Friday, July 14, 2006

Thomas Shipman requests a kiss



Thomas Shipman: 'The Kiss, To Mrs. C.'

Hold not your Lips so close; dispence

Treasures, Perfumes, and Life from thence.

Squeeze not those full-ripe Cherries; this

Becomes a Simper, not a Kiss.

There’s danger to lock up your Breath,

It Cousin-German is to Death.

None bags up wind, the Merchant swears,

Unless some wrinkled Laplanders.

What needs this Guard? It is small sence

Thus to hedge in a double Fence.

Clos’d Lips express but silent Blisses,

And at best are but dumb Kisses.

You are with Cupid little kind

To make him Dumb as well as Blind.

Such Smacks but shew a silent state;

Kisses should be articulate.

An open-mouted Kiss speaks sence,

It is the lover’s eloquence.

Let your speak out then! There’s no Bliss

To the Pronunciation of a Kiss.


~ a fairly standard 17th century lyric, but giving the impression of being personal and 'practical'. Some of Shipman's other poems have dedications after their titles to identifiable women ('Right choice at last, 1662' was his well-meant poem to his wife to be, though it does accidentally flaunt his track record with such as 'Mistress C', who perhaps had her own notions of osculatory decorum. Cavalier poetry featured lots of kiss poems, most graciously in the dialogue on a kiss Lawes set from Herrick.
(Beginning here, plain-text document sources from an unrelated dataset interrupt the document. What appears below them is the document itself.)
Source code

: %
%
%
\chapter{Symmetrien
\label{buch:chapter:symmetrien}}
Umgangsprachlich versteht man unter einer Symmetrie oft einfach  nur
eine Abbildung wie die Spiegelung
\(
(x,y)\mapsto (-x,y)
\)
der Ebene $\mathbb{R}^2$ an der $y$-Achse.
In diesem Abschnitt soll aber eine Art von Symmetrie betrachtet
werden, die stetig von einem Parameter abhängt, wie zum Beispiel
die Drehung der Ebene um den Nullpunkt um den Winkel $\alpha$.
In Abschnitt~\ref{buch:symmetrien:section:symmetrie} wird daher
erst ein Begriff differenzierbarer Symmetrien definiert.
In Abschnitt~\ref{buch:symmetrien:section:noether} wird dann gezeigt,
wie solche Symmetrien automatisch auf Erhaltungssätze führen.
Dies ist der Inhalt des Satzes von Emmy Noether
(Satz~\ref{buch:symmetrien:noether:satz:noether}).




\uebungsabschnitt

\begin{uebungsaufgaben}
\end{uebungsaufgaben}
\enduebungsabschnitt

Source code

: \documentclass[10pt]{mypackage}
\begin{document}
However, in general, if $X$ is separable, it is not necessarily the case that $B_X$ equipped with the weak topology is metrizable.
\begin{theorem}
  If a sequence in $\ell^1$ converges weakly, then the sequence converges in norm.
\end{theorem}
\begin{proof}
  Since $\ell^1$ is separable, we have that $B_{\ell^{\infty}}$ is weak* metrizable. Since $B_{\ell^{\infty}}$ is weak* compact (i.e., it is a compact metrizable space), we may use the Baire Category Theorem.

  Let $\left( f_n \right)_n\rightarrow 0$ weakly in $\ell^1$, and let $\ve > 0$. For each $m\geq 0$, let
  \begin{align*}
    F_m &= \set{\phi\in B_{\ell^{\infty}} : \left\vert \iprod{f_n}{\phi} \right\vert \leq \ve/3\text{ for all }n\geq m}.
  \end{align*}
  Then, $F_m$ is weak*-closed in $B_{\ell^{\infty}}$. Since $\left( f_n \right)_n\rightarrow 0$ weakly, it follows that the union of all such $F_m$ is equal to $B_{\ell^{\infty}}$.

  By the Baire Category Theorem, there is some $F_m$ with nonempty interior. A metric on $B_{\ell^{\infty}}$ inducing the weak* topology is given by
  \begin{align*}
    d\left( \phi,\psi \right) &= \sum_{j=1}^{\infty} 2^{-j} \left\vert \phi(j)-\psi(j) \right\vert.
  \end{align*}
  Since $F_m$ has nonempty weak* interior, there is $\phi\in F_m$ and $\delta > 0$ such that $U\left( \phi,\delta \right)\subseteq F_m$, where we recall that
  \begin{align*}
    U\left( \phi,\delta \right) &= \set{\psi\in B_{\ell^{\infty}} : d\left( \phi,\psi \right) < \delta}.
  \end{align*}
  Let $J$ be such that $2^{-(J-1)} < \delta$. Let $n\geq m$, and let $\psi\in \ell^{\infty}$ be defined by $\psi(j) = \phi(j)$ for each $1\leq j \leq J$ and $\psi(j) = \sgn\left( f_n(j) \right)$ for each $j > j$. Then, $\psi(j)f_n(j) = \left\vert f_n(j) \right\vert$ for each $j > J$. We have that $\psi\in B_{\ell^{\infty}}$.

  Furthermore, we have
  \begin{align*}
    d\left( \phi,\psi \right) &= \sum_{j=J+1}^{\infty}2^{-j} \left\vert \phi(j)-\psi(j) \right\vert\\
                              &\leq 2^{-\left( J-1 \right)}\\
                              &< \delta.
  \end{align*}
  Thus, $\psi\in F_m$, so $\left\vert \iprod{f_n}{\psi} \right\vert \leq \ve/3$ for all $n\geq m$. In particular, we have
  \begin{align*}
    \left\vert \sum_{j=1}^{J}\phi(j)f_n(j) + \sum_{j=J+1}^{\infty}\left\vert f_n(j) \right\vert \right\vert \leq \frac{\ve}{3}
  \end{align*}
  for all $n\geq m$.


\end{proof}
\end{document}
On the specific topic of what the 1930's began to call the 'French Kiss', this is a passage from Harington's translation of Orlando Furioso, with Rogero (Harington relishes his bawdy version of 'Ruggiero') getting it together with the sorceress Alcyna:

And look how close the Ivy doth embrace
The tree or branch about the which it grows,
So close the lovers couched in the place,
Each drawing in the breath the other blows:
But how great joys they found that little space,
We well may guess, but none for certain knows:
Their sport was such, so well they leere their couth,
That oft they had two tongues within one mouth.

(Book 7, canto 1, stanza 27).

My image, from the Weg Gallery of Art, is Bartholomeus van der Helst, ' Abraham del Court and Maria de Keersegieter' of 1654: the gentleman courting, the lady in the role of a rose in bud, still attached to its native and thorny bush.